__Prompt__
In the entries below, identify every line with the string "started" and copy it.

__Given data__
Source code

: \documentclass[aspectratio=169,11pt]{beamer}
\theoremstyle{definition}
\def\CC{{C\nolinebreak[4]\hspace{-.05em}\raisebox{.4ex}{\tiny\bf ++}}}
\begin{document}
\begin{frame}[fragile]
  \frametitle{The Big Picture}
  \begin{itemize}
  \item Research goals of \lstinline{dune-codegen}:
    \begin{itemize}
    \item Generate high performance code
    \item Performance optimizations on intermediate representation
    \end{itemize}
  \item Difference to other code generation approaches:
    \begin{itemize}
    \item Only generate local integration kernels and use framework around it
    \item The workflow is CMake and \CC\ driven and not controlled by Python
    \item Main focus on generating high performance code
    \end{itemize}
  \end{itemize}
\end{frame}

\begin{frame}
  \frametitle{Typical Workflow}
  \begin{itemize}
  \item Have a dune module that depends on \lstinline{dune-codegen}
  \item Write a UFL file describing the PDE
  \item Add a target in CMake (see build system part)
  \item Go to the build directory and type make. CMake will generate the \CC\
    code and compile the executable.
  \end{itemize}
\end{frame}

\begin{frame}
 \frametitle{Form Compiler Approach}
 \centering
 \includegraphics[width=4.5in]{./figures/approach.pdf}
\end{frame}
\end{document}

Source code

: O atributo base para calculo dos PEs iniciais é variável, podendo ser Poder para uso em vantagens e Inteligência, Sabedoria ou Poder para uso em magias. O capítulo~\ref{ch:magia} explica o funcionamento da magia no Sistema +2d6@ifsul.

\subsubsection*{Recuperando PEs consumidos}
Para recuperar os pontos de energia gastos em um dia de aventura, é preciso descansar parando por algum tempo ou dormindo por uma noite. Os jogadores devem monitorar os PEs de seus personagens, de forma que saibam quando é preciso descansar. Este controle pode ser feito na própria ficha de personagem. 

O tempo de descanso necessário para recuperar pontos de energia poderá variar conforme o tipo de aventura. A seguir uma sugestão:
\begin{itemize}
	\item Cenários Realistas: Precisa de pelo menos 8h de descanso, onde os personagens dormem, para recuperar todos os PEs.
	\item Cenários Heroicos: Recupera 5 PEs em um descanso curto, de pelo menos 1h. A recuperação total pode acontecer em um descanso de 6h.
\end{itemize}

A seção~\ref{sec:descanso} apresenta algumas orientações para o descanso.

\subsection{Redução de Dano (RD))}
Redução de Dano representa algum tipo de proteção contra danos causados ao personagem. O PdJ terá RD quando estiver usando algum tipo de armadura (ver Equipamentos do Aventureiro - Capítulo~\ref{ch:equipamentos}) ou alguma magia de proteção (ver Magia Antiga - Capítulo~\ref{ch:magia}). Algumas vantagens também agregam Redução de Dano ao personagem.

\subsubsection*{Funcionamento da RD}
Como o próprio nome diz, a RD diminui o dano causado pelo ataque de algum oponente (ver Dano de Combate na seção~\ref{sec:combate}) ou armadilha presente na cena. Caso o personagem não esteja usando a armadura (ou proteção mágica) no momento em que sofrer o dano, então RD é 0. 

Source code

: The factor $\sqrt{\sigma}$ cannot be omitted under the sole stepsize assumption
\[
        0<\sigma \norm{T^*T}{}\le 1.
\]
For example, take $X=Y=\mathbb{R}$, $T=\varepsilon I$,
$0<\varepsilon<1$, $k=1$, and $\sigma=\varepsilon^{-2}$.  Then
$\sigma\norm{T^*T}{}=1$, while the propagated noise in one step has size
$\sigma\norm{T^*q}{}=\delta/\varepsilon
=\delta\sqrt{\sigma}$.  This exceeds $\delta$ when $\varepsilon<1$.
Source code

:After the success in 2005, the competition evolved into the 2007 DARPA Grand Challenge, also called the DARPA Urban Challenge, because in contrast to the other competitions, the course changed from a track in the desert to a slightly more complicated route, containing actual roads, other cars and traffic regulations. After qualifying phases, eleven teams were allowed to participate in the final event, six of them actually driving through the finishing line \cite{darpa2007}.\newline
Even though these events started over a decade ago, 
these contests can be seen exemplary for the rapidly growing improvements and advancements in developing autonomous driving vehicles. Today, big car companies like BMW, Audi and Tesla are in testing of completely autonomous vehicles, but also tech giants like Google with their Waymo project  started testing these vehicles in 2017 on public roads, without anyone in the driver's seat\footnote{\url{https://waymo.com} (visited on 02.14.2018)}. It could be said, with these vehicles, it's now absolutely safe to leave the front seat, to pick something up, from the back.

__Output of the exercise__
Even though these events started over a decade ago, 
these contests can be seen exemplary for the rapidly growing improvements and advancements in developing autonomous driving vehicles. Today, big car companies like BMW, Audi and Tesla are in testing of completely autonomous vehicles, but also tech giants like Google with their Waymo project  started testing these vehicles in 2017 on public roads, without anyone in the driver's seat\footnote{\url{https://waymo.com} (visited on 02.14.2018)}. It could be said, with these vehicles, it's now absolutely safe to leave the front seat, to pick something up, from the back.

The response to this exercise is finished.